* **WHAT THE TASK REQUIRES**
When the string "uchar" occurs in a line of the records, show that line.

Saved entries
- Opening Delimiter -

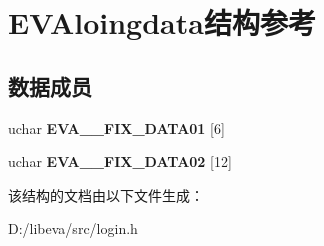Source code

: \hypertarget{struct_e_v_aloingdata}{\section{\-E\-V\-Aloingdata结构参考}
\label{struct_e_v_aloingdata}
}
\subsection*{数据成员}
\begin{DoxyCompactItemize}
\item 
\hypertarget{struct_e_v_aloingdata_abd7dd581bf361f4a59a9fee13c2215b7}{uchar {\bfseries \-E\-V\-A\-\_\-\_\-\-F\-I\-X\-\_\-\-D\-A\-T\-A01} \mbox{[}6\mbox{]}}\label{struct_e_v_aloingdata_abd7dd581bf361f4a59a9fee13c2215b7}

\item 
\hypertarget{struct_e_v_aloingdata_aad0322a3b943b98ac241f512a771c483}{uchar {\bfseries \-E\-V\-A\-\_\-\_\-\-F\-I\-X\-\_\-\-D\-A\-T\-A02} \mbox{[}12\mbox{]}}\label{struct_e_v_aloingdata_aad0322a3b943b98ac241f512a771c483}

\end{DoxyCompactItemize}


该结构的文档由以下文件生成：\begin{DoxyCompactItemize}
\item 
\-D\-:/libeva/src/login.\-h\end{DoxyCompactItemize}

- Closing Delimiter -

* **RESPONSE TO THIS TASK**
\hypertarget{struct_e_v_aloingdata_abd7dd581bf361f4a59a9fee13c2215b7}{uchar {\bfseries \-E\-V\-A\-\_\-\_\-\-F\-I\-X\-\_\-\-D\-A\-T\-A01} \mbox{[}6\mbox{]}}\label{struct_e_v_aloingdata_abd7dd581bf361f4a59a9fee13c2215b7}
\hypertarget{struct_e_v_aloingdata_aad0322a3b943b98ac241f512a771c483}{uchar {\bfseries \-E\-V\-A\-\_\-\_\-\-F\-I\-X\-\_\-\-D\-A\-T\-A02} \mbox{[}12\mbox{]}}\label{struct_e_v_aloingdata_aad0322a3b943b98ac241f512a771c483}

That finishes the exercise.